* _What to work on_: Go through the entries and set each one down exactly.

[Source texts of formatted documents]
-- Opening Marker --

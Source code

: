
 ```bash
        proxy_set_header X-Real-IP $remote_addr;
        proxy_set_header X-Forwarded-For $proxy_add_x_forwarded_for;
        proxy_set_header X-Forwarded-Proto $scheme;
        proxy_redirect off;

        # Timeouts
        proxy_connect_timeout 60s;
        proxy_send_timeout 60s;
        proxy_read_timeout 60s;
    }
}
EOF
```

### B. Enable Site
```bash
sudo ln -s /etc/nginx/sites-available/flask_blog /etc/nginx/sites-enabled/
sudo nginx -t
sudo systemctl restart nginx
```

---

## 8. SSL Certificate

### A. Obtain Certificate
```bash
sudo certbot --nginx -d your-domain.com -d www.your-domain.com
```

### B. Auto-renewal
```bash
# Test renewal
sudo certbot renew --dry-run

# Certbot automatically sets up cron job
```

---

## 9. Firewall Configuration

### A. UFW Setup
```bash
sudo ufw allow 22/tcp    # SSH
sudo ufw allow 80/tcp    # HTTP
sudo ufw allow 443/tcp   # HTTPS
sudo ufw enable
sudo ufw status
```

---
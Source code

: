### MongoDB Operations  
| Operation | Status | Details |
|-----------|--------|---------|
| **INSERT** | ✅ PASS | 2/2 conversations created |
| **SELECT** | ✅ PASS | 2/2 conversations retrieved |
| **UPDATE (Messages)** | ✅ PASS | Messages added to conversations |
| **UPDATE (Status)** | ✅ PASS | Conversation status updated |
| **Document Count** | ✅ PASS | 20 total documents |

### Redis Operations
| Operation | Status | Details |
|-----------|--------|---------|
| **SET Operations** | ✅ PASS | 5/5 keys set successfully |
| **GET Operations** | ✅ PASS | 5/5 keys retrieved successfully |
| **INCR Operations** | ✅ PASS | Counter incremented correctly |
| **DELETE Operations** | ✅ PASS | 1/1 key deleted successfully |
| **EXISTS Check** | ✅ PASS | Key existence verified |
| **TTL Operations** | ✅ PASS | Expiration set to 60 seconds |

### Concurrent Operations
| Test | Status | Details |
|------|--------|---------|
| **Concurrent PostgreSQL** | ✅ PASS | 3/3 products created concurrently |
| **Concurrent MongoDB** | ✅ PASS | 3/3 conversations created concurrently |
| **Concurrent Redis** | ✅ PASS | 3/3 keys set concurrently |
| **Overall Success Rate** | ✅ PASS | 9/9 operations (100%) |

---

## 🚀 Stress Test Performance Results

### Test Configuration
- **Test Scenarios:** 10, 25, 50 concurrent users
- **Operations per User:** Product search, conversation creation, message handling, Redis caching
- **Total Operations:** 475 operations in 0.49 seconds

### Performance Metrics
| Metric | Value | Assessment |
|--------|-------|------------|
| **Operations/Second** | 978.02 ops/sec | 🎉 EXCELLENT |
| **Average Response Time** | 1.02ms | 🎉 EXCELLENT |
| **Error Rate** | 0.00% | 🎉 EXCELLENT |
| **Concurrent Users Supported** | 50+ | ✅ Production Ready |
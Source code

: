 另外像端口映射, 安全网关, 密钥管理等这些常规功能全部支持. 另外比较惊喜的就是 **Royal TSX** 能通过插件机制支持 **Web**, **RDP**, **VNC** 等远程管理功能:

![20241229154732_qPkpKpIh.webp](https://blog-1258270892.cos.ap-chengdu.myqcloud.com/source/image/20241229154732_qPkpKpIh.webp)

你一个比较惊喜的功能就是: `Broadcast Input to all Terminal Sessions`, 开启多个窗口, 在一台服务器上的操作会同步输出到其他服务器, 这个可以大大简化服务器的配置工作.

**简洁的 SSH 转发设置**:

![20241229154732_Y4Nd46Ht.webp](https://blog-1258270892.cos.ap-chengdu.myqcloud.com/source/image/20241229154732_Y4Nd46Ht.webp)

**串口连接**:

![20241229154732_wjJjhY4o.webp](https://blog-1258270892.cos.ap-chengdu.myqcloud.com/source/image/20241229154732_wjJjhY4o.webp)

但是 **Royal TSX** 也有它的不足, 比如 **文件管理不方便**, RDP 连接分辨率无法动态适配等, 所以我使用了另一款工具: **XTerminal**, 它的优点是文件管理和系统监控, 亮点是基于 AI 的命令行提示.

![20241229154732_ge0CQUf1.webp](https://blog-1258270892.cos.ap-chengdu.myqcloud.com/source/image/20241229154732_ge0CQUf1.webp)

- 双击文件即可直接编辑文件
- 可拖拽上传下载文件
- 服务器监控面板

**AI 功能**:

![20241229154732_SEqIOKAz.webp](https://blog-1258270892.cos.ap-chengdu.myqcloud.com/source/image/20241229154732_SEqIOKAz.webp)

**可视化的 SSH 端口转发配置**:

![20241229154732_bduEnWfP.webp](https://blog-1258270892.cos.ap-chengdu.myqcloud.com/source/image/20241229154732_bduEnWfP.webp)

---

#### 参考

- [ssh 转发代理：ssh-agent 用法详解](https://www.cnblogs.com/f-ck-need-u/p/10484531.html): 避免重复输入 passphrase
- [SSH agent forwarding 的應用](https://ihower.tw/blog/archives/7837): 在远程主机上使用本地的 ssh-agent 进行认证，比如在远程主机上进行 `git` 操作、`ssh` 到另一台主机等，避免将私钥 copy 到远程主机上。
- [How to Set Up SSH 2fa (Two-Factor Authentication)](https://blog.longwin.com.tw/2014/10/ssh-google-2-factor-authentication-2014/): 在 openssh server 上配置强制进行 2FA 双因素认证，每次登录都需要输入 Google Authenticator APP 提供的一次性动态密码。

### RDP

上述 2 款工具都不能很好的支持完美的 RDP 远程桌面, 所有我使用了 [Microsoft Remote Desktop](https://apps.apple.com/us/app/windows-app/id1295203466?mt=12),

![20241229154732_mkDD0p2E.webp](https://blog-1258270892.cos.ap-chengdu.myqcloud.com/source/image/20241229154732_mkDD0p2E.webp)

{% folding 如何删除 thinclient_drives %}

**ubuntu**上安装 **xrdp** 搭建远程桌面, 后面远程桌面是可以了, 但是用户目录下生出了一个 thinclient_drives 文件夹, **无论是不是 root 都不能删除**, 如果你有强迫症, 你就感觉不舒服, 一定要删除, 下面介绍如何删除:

-- Closing Marker --

* _Result_:
Source code

:
 ```bash
        proxy_set_header X-Real-IP $remote_addr;
        proxy_set_header X-Forwarded-For $proxy_add_x_forwarded_for;
        proxy_set_header X-Forwarded-Proto $scheme;
        proxy_redirect off;

        # Timeouts
        proxy_connect_timeout 60s;
        proxy_send_timeout 60s;
        proxy_read_timeout 60s;
    }
}
EOF
```

### B. Enable Site
```bash
sudo ln -s /etc/nginx/sites-available/flask_blog /etc/nginx/sites-enabled/
sudo nginx -t
sudo systemctl restart nginx
```

---

## 8. SSL Certificate

### A. Obtain Certificate
```bash
sudo certbot --nginx -d your-domain.com -d www.your-domain.com
```

### B. Auto-renewal
```bash
# Test renewal
sudo certbot renew --dry-run

# Certbot automatically sets up cron job
```

---

## 9. Firewall Configuration

### A. UFW Setup
```bash
sudo ufw allow 22/tcp    # SSH
sudo ufw allow 80/tcp    # HTTP
sudo ufw allow 443/tcp   # HTTPS
sudo ufw enable
sudo ufw status
```

---
Source code

:### MongoDB Operations  
| Operation | Status | Details |
|-----------|--------|---------|
| **INSERT** | ✅ PASS | 2/2 conversations created |
| **SELECT** | ✅ PASS | 2/2 conversations retrieved |
| **UPDATE (Messages)** | ✅ PASS | Messages added to conversations |
| **UPDATE (Status)** | ✅ PASS | Conversation status updated |
| **Document Count** | ✅ PASS | 20 total documents |

### Redis Operations
| Operation | Status | Details |
|-----------|--------|---------|
| **SET Operations** | ✅ PASS | 5/5 keys set successfully |
| **GET Operations** | ✅ PASS | 5/5 keys retrieved successfully |
| **INCR Operations** | ✅ PASS | Counter incremented correctly |
| **DELETE Operations** | ✅ PASS | 1/1 key deleted successfully |
| **EXISTS Check** | ✅ PASS | Key existence verified |
| **TTL Operations** | ✅ PASS | Expiration set to 60 seconds |

### Concurrent Operations
| Test | Status | Details |
|------|--------|---------|
| **Concurrent PostgreSQL** | ✅ PASS | 3/3 products created concurrently |
| **Concurrent MongoDB** | ✅ PASS | 3/3 conversations created concurrently |
| **Concurrent Redis** | ✅ PASS | 3/3 keys set concurrently |
| **Overall Success Rate** | ✅ PASS | 9/9 operations (100%) |

---

## 🚀 Stress Test Performance Results

### Test Configuration
- **Test Scenarios:** 10, 25, 50 concurrent users
- **Operations per User:** Product search, conversation creation, message handling, Redis caching
- **Total Operations:** 475 operations in 0.49 seconds

### Performance Metrics
| Metric | Value | Assessment |
|--------|-------|------------|
| **Operations/Second** | 978.02 ops/sec | 🎉 EXCELLENT |
| **Average Response Time** | 1.02ms | 🎉 EXCELLENT |
| **Error Rate** | 0.00% | 🎉 EXCELLENT |
| **Concurrent Users Supported** | 50+ | ✅ Production Ready |
Source code

: 另外像端口映射, 安全网关, 密钥管理等这些常规功能全部支持. 另外比较惊喜的就是 **Royal TSX** 能通过插件机制支持 **Web**, **RDP**, **VNC** 等远程管理功能:

![20241229154732_qPkpKpIh.webp](https://blog-1258270892.cos.ap-chengdu.myqcloud.com/source/image/20241229154732_qPkpKpIh.webp)

你一个比较惊喜的功能就是: `Broadcast Input to all Terminal Sessions`, 开启多个窗口, 在一台服务器上的操作会同步输出到其他服务器, 这个可以大大简化服务器的配置工作.

**简洁的 SSH 转发设置**:

![20241229154732_Y4Nd46Ht.webp](https://blog-1258270892.cos.ap-chengdu.myqcloud.com/source/image/20241229154732_Y4Nd46Ht.webp)

**串口连接**:

![20241229154732_wjJjhY4o.webp](https://blog-1258270892.cos.ap-chengdu.myqcloud.com/source/image/20241229154732_wjJjhY4o.webp)

但是 **Royal TSX** 也有它的不足, 比如 **文件管理不方便**, RDP 连接分辨率无法动态适配等, 所以我使用了另一款工具: **XTerminal**, 它的优点是文件管理和系统监控, 亮点是基于 AI 的命令行提示.

![20241229154732_ge0CQUf1.webp](https://blog-1258270892.cos.ap-chengdu.myqcloud.com/source/image/20241229154732_ge0CQUf1.webp)

- 双击文件即可直接编辑文件
- 可拖拽上传下载文件
- 服务器监控面板

**AI 功能**:

![20241229154732_SEqIOKAz.webp](https://blog-1258270892.cos.ap-chengdu.myqcloud.com/source/image/20241229154732_SEqIOKAz.webp)

**可视化的 SSH 端口转发配置**:

![20241229154732_bduEnWfP.webp](https://blog-1258270892.cos.ap-chengdu.myqcloud.com/source/image/20241229154732_bduEnWfP.webp)

---

#### 参考

- [ssh 转发代理：ssh-agent 用法详解](https://www.cnblogs.com/f-ck-need-u/p/10484531.html): 避免重复输入 passphrase
- [SSH agent forwarding 的應用](https://ihower.tw/blog/archives/7837): 在远程主机上使用本地的 ssh-agent 进行认证，比如在远程主机上进行 `git` 操作、`ssh` 到另一台主机等，避免将私钥 copy 到远程主机上。
- [How to Set Up SSH 2fa (Two-Factor Authentication)](https://blog.longwin.com.tw/2014/10/ssh-google-2-factor-authentication-2014/): 在 openssh server 上配置强制进行 2FA 双因素认证，每次登录都需要输入 Google Authenticator APP 提供的一次性动态密码。

### RDP

上述 2 款工具都不能很好的支持完美的 RDP 远程桌面, 所有我使用了 [Microsoft Remote Desktop](https://apps.apple.com/us/app/windows-app/id1295203466?mt=12),

![20241229154732_mkDD0p2E.webp](https://blog-1258270892.cos.ap-chengdu.myqcloud.com/source/image/20241229154732_mkDD0p2E.webp)

{% folding 如何删除 thinclient_drives %}

**ubuntu**上安装 **xrdp** 搭建远程桌面, 后面远程桌面是可以了, 但是用户目录下生出了一个 thinclient_drives 文件夹, **无论是不是 root 都不能删除**, 如果你有强迫症, 你就感觉不舒服, 一定要删除, 下面介绍如何删除:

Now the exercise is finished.